Athéna est la déesse antique de la sagesse, de la stratégie militaire, des artistes, des artisans et des enseignants. Pour Socrate, elle serait la personnification de l’intelligence parmi les dieux. La cité qui porte son nom a donné naissance à la démocratie.

Une gladiatrice? Une super héroïne? L’avatar de Virginie Despentes? La nouvelle Athéna? Assise au fond de la scène, elle observe, impassible, l’arrivée du public. A son côté, un bouquet de lances.
Ce n’est pas une déesse. Elle n’a pas de pouvoir magique. Elle est humaine malgré son apparence. Elle va devoir donner de sa personne. Un soupçon de Sisyphe, un peu de Fifi Brindacier, mais aussi de la stratégie, de l’art et de l’artisanat.
Son travail, aussi dérisoire qu’il parait, elle veut le mener à bien. Elle est déterminée. Seule sur son acropole, elle va mener un combat avec la matière et la gravité. Sans un mot, avec application, elle va construire.
Est-ce le tonnerre qui gronde? Des chocs ponctuent ses pas et chaque effort produit un grondement menaçant. La colère de Zeus? L’écho d’une lutte titanesque?

Ses moyens sont limités: du carton et du scotch. Et pourtant elle s’obstine. Nous souhaitons tous avoir un toit, un refuge. Elle ne ménage pas ses forces. S’aidant de ses lances, elle soutient l’édifice en cours, bancal, fragile. Il manque de s’effondrer! Le public retient son souffle, comme si celui-ci était assez puissant pour détruire l’assemblage. Craint-il de devenir le loup du conte? Un vrai suspens s’installe dans la salle. Des rires aussi… pour conjurer le mauvais sort? On sourit avec elle. De soulagement.
Le bâtiment a beau se rebiffer, les murs se décoller, l’équilibre résister… c’est une guerrière.
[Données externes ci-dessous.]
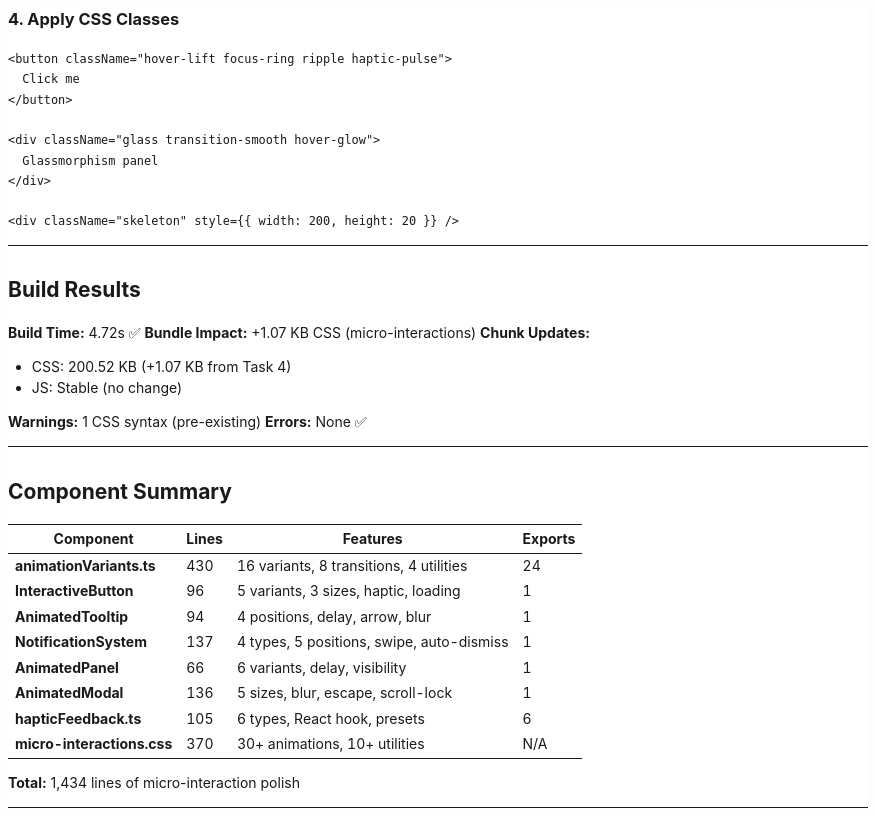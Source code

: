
 ```tsx
```

### 4. Apply CSS Classes

```tsx
<button className="hover-lift focus-ring ripple haptic-pulse">
  Click me
</button>

<div className="glass transition-smooth hover-glow">
  Glassmorphism panel
</div>

<div className="skeleton" style={{ width: 200, height: 20 }} />
```

---

## Build Results

**Build Time:** 4.72s ✅
**Bundle Impact:** +1.07 KB CSS (micro-interactions)
**Chunk Updates:**
- CSS: 200.52 KB (+1.07 KB from Task 4)
- JS: Stable (no change)

**Warnings:** 1 CSS syntax (pre-existing)
**Errors:** None ✅

---

## Component Summary

| Component | Lines | Features | Exports |
|-----------|-------|----------|---------|
| **animationVariants.ts** | 430 | 16 variants, 8 transitions, 4 utilities | 24 |
| **InteractiveButton** | 96 | 5 variants, 3 sizes, haptic, loading | 1 |
| **AnimatedTooltip** | 94 | 4 positions, delay, arrow, blur | 1 |
| **NotificationSystem** | 137 | 4 types, 5 positions, swipe, auto-dismiss | 1 |
| **AnimatedPanel** | 66 | 6 variants, delay, visibility | 1 |
| **AnimatedModal** | 136 | 5 sizes, blur, escape, scroll-lock | 1 |
| **hapticFeedback.ts** | 105 | 6 types, React hook, presets | 6 |
| **micro-interactions.css** | 370 | 30+ animations, 10+ utilities | N/A |

**Total:** 1,434 lines of micro-interaction polish

---
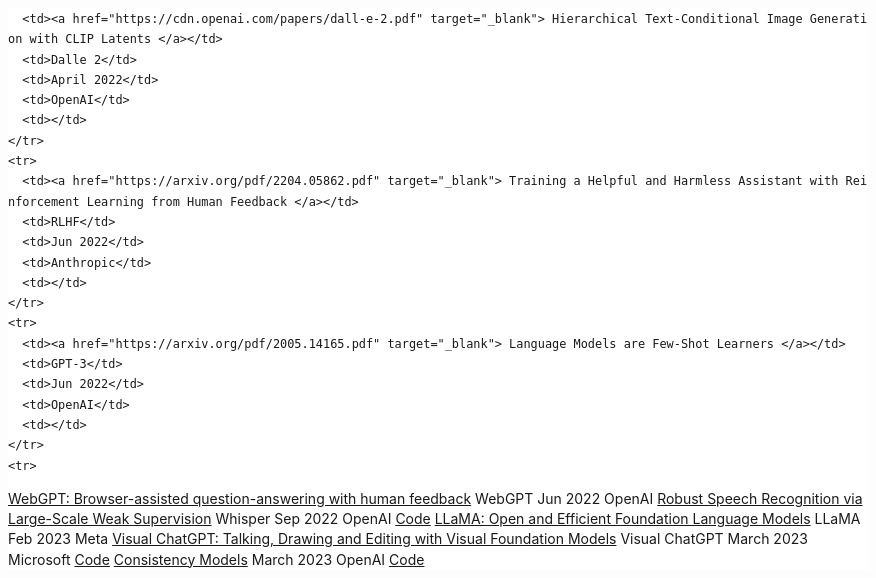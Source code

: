       <td><a href="https://cdn.openai.com/papers/dall-e-2.pdf" target="_blank"> Hierarchical Text-Conditional Image Generation with CLIP Latents </a></td>
      <td>Dalle 2</td>
      <td>April 2022</td>
      <td>OpenAI</td>
      <td></td>
    </tr>
    <tr>
      <td><a href="https://arxiv.org/pdf/2204.05862.pdf" target="_blank"> Training a Helpful and Harmless Assistant with Reinforcement Learning from Human Feedback </a></td>
      <td>RLHF</td>
      <td>Jun 2022</td>
      <td>Anthropic</td>
      <td></td>
    </tr>
    <tr>
      <td><a href="https://arxiv.org/pdf/2005.14165.pdf" target="_blank"> Language Models are Few-Shot Learners </a></td>
      <td>GPT-3</td>
      <td>Jun 2022</td>
      <td>OpenAI</td>
      <td></td>
    </tr>
    <tr>
  <td><a href="https://arxiv.org/pdf/2112.09332.pdf" target="_blank">WebGPT: Browser-assisted question-answering with human feedback</a></td>
  <td>WebGPT</td>
  <td>Jun 2022</td>
  <td>OpenAI</td>
  <td></td>
</tr>
<tr>
  <td><a href="https://cdn.openai.com/papers/whisper.pdf" target="_blank">Robust Speech Recognition via Large-Scale Weak Supervision</a></td>
  <td>Whisper</td>
  <td>Sep 2022</td>
  <td>OpenAI</td>
  <td><a href="https://github.com/openai/whisper" target="_blank">Code</a></td>
</tr>
<tr>
  <td><a href="https://arxiv.org/pdf/2302.13971.pdf" target="_blank">LLaMA: Open and Efficient Foundation Language Models</a></td>
  <td>LLaMA</td>
  <td>Feb 2023</td>
  <td>Meta</td>
  <td></td>
</tr>
<tr>
  <td><a href="https://arxiv.org/pdf/2303.04671.pdf" target="_blank">Visual ChatGPT: Talking, Drawing and Editing with Visual Foundation Models</a></td>
  <td>Visual ChatGPT</td>
  <td>March 2023</td>
  <td>Microsoft</td>
  <td><a href="https://github.com/microsoft/visual-chatgpt" target="_blank">Code</a></td>
</tr>
<tr>
  <td><a href="https://arxiv.org/pdf/2303.01469.pdf" target="_blank">Consistency Models</a></td>
  <td></td>
  <td>March 2023</td>
  <td>OpenAI</td>
  <td><a href="https://github.com/openai/consistency_models" target="_blank">Code</a></td>
</tr>
<tr>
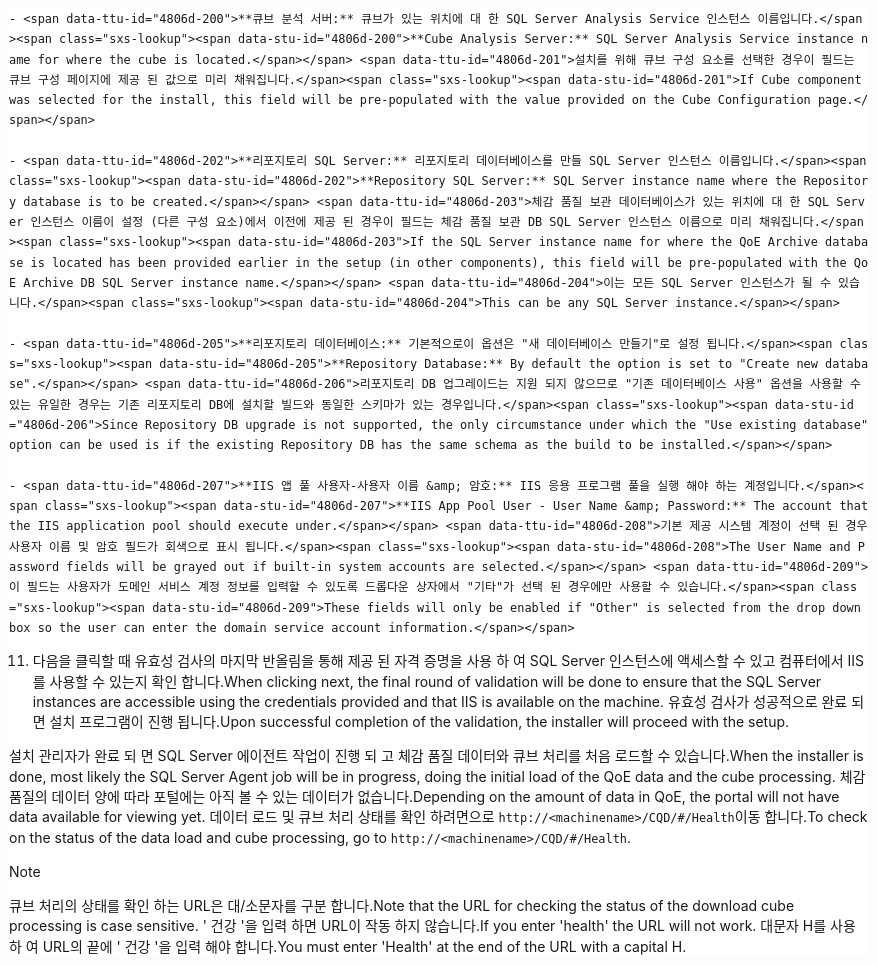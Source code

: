     - <span data-ttu-id="4806d-200">**큐브 분석 서버:** 큐브가 있는 위치에 대 한 SQL Server Analysis Service 인스턴스 이름입니다.</span><span class="sxs-lookup"><span data-stu-id="4806d-200">**Cube Analysis Server:** SQL Server Analysis Service instance name for where the cube is located.</span></span> <span data-ttu-id="4806d-201">설치를 위해 큐브 구성 요소를 선택한 경우이 필드는 큐브 구성 페이지에 제공 된 값으로 미리 채워집니다.</span><span class="sxs-lookup"><span data-stu-id="4806d-201">If Cube component was selected for the install, this field will be pre-populated with the value provided on the Cube Configuration page.</span></span>
    
    - <span data-ttu-id="4806d-202">**리포지토리 SQL Server:** 리포지토리 데이터베이스를 만들 SQL Server 인스턴스 이름입니다.</span><span class="sxs-lookup"><span data-stu-id="4806d-202">**Repository SQL Server:** SQL Server instance name where the Repository database is to be created.</span></span> <span data-ttu-id="4806d-203">체감 품질 보관 데이터베이스가 있는 위치에 대 한 SQL Server 인스턴스 이름이 설정 (다른 구성 요소)에서 이전에 제공 된 경우이 필드는 체감 품질 보관 DB SQL Server 인스턴스 이름으로 미리 채워집니다.</span><span class="sxs-lookup"><span data-stu-id="4806d-203">If the SQL Server instance name for where the QoE Archive database is located has been provided earlier in the setup (in other components), this field will be pre-populated with the QoE Archive DB SQL Server instance name.</span></span> <span data-ttu-id="4806d-204">이는 모든 SQL Server 인스턴스가 될 수 있습니다.</span><span class="sxs-lookup"><span data-stu-id="4806d-204">This can be any SQL Server instance.</span></span>
    
    - <span data-ttu-id="4806d-205">**리포지토리 데이터베이스:** 기본적으로이 옵션은 "새 데이터베이스 만들기"로 설정 됩니다.</span><span class="sxs-lookup"><span data-stu-id="4806d-205">**Repository Database:** By default the option is set to "Create new database".</span></span> <span data-ttu-id="4806d-206">리포지토리 DB 업그레이드는 지원 되지 않으므로 "기존 데이터베이스 사용" 옵션을 사용할 수 있는 유일한 경우는 기존 리포지토리 DB에 설치할 빌드와 동일한 스키마가 있는 경우입니다.</span><span class="sxs-lookup"><span data-stu-id="4806d-206">Since Repository DB upgrade is not supported, the only circumstance under which the "Use existing database" option can be used is if the existing Repository DB has the same schema as the build to be installed.</span></span>
    
    - <span data-ttu-id="4806d-207">**IIS 앱 풀 사용자-사용자 이름 &amp; 암호:** IIS 응용 프로그램 풀을 실행 해야 하는 계정입니다.</span><span class="sxs-lookup"><span data-stu-id="4806d-207">**IIS App Pool User - User Name &amp; Password:** The account that the IIS application pool should execute under.</span></span> <span data-ttu-id="4806d-208">기본 제공 시스템 계정이 선택 된 경우 사용자 이름 및 암호 필드가 회색으로 표시 됩니다.</span><span class="sxs-lookup"><span data-stu-id="4806d-208">The User Name and Password fields will be grayed out if built-in system accounts are selected.</span></span> <span data-ttu-id="4806d-209">이 필드는 사용자가 도메인 서비스 계정 정보를 입력할 수 있도록 드롭다운 상자에서 "기타"가 선택 된 경우에만 사용할 수 있습니다.</span><span class="sxs-lookup"><span data-stu-id="4806d-209">These fields will only be enabled if "Other" is selected from the drop down box so the user can enter the domain service account information.</span></span>
    
11. <span data-ttu-id="4806d-210">다음을 클릭할 때 유효성 검사의 마지막 반올림을 통해 제공 된 자격 증명을 사용 하 여 SQL Server 인스턴스에 액세스할 수 있고 컴퓨터에서 IIS를 사용할 수 있는지 확인 합니다.</span><span class="sxs-lookup"><span data-stu-id="4806d-210">When clicking next, the final round of validation will be done to ensure that the SQL Server instances are accessible using the credentials provided and that IIS is available on the machine.</span></span> <span data-ttu-id="4806d-211">유효성 검사가 성공적으로 완료 되 면 설치 프로그램이 진행 됩니다.</span><span class="sxs-lookup"><span data-stu-id="4806d-211">Upon successful completion of the validation, the installer will proceed with the setup.</span></span> 
    
<span data-ttu-id="4806d-212">설치 관리자가 완료 되 면 SQL Server 에이전트 작업이 진행 되 고 체감 품질 데이터와 큐브 처리를 처음 로드할 수 있습니다.</span><span class="sxs-lookup"><span data-stu-id="4806d-212">When the installer is done, most likely the SQL Server Agent job will be in progress, doing the initial load of the QoE data and the cube processing.</span></span> <span data-ttu-id="4806d-213">체감 품질의 데이터 양에 따라 포털에는 아직 볼 수 있는 데이터가 없습니다.</span><span class="sxs-lookup"><span data-stu-id="4806d-213">Depending on the amount of data in QoE, the portal will not have data available for viewing yet.</span></span> <span data-ttu-id="4806d-214">데이터 로드 및 큐브 처리 상태를 확인 하려면으로 `http://<machinename>/CQD/#/Health`이동 합니다.</span><span class="sxs-lookup"><span data-stu-id="4806d-214">To check on the status of the data load and cube processing, go to  `http://<machinename>/CQD/#/Health`.</span></span> 
> [!NOTE]
> <span data-ttu-id="4806d-215">큐브 처리의 상태를 확인 하는 URL은 대/소문자를 구분 합니다.</span><span class="sxs-lookup"><span data-stu-id="4806d-215">Note that the URL for checking the status of the download cube processing is case sensitive.</span></span> <span data-ttu-id="4806d-216">' 건강 '을 입력 하면 URL이 작동 하지 않습니다.</span><span class="sxs-lookup"><span data-stu-id="4806d-216">If you enter 'health' the URL will not work.</span></span> <span data-ttu-id="4806d-217">대문자 H를 사용 하 여 URL의 끝에 ' 건강 '을 입력 해야 합니다.</span><span class="sxs-lookup"><span data-stu-id="4806d-217">You must enter 'Health' at the end of the URL with a capital H.</span></span>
Contre toute attente, elle parvient à édifier son refuge.
C’est alors que le son de la tronçonneuse se déchaîne…

Pas envie de dévoiler la fin ébouriffante et spectaculaire de ce conte. Il faut voir la pièce pour se faire une idée. C’est un éloge de la patience, celle de l’artiste et un peu celle du public. De la ténacité aussi. C’est également un symbole politique fort. Mais cela, il faudra assister au spectacle pour le découvrir. Nous avons la chance de pouvoir critiquer notre démocratie. Prenons garde à son effondrement… Le souffle du populisme est redoutable.
Au Théâtre de Vidy, Lausanne, jusqu’au 5 mars 2023.
En 2017, création des Contes Immoraux – Partie 1 : Maison Mère pour la documenta 14 de Kassel. Cet opus sera suivi de deux autres contes.